DIRECTIONS: When the line containing "교리가 아니라는 점에 유의하라. 법원이 실질적으로 끼치는 영향이" appears in the data below, begin copying there and stop only after the line containing "Journal of Law and".
....
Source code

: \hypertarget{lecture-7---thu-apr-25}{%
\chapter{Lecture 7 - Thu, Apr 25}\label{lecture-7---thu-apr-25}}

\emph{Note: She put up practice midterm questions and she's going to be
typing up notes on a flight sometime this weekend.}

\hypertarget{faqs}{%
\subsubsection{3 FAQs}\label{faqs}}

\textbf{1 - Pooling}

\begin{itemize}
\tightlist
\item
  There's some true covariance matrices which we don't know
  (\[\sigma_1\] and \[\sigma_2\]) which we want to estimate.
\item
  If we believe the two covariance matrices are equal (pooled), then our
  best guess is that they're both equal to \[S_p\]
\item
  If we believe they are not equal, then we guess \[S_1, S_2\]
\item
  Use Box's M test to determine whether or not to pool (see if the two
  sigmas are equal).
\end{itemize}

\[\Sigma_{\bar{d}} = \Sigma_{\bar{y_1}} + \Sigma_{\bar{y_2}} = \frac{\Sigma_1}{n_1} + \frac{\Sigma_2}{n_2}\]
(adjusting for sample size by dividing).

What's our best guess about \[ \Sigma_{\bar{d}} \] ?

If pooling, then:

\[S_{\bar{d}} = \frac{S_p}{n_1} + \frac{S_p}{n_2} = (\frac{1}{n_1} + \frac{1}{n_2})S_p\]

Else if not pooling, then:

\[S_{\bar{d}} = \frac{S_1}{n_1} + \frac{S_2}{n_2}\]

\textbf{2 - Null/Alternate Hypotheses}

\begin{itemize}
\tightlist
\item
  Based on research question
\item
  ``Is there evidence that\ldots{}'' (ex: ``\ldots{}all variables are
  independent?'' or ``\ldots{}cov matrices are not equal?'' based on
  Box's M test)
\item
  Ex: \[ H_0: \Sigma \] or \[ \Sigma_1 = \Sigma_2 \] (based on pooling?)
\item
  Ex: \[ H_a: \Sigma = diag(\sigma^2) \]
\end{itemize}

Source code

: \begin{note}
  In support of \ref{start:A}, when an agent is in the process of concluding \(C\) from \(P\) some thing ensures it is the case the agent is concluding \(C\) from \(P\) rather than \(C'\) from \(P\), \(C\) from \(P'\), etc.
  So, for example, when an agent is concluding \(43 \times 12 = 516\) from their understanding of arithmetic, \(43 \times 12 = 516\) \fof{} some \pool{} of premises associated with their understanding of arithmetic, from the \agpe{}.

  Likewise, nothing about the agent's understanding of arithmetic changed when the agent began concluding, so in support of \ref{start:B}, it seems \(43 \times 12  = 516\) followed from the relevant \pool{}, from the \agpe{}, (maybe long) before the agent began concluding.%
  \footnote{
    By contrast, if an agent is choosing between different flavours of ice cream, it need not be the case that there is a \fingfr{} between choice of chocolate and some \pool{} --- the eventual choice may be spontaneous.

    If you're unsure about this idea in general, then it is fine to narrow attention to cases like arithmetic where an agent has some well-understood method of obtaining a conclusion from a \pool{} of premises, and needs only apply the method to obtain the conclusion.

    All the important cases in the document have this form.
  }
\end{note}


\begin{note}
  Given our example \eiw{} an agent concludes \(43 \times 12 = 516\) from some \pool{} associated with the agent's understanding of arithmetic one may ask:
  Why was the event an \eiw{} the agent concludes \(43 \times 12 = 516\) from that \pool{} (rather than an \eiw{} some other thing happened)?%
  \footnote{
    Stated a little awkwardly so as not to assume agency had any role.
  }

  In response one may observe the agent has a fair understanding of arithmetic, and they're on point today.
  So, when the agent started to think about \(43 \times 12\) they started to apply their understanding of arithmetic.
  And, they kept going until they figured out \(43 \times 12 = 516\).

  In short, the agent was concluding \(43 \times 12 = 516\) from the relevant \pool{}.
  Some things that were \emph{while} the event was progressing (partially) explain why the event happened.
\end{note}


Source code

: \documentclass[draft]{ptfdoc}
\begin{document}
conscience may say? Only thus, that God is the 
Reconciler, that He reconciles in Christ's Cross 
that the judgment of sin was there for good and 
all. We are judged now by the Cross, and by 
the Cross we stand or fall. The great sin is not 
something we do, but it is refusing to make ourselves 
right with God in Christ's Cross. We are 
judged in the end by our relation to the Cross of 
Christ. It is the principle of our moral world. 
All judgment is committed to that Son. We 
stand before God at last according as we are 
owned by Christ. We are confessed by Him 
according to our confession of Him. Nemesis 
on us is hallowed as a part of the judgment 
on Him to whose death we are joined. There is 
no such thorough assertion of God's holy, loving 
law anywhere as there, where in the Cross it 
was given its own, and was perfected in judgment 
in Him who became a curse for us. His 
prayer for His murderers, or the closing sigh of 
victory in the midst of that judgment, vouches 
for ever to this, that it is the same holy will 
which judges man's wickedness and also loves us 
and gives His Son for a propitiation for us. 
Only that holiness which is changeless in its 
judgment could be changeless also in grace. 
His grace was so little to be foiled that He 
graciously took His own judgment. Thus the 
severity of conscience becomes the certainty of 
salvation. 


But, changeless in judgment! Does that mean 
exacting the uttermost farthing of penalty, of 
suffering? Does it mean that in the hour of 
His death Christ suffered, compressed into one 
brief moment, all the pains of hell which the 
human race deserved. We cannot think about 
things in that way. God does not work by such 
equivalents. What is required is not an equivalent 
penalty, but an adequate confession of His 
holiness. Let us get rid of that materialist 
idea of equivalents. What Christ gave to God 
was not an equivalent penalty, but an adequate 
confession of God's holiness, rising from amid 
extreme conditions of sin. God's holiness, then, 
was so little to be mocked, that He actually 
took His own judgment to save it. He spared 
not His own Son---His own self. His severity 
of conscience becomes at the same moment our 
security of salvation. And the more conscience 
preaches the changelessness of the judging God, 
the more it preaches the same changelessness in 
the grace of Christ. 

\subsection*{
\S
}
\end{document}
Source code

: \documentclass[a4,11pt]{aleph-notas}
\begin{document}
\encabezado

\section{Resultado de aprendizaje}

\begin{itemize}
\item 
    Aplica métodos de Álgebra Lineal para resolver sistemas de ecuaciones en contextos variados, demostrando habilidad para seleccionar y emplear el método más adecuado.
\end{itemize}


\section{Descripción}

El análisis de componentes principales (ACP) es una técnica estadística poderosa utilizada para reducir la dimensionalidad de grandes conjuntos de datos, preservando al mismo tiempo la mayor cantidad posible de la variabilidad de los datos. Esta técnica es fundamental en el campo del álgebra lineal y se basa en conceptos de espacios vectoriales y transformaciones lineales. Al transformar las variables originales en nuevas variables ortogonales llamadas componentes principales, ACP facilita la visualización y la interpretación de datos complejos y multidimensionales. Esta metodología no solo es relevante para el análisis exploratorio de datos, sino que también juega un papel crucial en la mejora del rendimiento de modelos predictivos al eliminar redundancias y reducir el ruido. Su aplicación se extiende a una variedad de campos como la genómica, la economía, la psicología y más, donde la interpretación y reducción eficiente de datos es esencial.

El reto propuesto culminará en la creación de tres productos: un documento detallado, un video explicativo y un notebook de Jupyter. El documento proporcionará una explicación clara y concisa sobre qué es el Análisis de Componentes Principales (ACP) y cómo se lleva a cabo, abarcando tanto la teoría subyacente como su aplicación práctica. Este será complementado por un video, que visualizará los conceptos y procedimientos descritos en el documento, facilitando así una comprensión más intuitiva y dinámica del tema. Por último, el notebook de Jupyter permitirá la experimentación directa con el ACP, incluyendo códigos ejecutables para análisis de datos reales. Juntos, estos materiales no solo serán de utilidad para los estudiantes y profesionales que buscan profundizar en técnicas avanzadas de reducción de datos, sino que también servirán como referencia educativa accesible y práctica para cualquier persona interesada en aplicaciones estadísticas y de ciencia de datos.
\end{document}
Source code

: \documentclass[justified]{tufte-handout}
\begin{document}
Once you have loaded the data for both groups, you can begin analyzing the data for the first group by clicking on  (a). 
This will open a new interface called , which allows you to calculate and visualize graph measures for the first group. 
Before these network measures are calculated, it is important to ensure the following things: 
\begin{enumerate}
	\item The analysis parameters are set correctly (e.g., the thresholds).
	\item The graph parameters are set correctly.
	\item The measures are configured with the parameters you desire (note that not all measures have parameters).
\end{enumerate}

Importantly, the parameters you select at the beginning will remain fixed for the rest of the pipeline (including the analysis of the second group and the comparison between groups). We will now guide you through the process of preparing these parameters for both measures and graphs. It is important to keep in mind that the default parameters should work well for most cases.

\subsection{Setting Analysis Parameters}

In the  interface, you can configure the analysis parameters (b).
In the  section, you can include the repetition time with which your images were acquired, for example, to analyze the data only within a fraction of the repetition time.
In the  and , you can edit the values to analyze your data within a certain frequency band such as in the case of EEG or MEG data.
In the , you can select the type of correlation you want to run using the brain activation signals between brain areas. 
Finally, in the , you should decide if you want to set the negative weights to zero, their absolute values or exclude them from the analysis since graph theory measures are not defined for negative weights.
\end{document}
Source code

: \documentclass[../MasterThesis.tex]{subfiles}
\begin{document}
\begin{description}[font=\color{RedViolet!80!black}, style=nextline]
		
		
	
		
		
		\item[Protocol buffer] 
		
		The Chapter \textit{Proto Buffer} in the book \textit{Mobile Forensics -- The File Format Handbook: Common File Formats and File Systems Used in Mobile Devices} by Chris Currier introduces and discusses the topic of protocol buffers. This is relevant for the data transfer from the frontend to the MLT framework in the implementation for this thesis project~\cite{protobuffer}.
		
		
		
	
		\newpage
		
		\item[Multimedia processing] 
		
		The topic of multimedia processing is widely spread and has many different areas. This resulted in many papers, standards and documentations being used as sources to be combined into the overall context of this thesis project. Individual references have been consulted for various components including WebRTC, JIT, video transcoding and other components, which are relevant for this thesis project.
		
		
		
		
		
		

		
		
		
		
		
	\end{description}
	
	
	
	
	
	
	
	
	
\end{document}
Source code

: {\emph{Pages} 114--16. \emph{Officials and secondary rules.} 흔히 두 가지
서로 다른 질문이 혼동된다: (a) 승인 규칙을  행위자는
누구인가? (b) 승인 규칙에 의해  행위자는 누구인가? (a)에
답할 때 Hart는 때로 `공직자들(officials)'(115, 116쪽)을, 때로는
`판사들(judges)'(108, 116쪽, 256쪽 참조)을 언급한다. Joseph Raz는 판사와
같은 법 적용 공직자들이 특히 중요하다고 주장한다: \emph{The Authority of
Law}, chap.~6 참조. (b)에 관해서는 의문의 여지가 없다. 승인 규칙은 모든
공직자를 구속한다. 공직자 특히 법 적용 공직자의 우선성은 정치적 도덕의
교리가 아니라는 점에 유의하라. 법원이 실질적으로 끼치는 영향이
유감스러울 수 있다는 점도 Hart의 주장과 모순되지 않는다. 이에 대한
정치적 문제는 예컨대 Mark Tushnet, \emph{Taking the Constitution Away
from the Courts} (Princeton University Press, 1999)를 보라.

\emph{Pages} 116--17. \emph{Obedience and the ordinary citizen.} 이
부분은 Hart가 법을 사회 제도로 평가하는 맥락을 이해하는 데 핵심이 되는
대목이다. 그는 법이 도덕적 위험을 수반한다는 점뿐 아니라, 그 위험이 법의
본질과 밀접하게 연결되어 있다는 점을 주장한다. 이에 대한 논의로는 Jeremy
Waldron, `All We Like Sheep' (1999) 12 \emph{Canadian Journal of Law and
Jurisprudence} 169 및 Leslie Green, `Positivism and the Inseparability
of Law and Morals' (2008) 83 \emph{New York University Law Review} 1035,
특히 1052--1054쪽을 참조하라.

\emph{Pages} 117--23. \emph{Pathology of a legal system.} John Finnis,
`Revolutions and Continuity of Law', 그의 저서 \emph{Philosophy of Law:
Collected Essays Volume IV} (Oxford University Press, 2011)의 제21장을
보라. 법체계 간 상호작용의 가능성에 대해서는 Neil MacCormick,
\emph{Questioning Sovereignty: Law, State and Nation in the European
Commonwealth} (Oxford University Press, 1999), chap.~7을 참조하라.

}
....
THE COMPLETED TASK:
교리가 아니라는 점에 유의하라. 법원이 실질적으로 끼치는 영향이
유감스러울 수 있다는 점도 Hart의 주장과 모순되지 않는다. 이에 대한
정치적 문제는 예컨대 Mark Tushnet, \emph{Taking the Constitution Away
from the Courts} (Princeton University Press, 1999)를 보라.

\emph{Pages} 116--17. \emph{Obedience and the ordinary citizen.} 이
부분은 Hart가 법을 사회 제도로 평가하는 맥락을 이해하는 데 핵심이 되는
대목이다. 그는 법이 도덕적 위험을 수반한다는 점뿐 아니라, 그 위험이 법의
본질과 밀접하게 연결되어 있다는 점을 주장한다. 이에 대한 논의로는 Jeremy
Waldron, `All We Like Sheep' (1999) 12 \emph{Canadian Journal of Law and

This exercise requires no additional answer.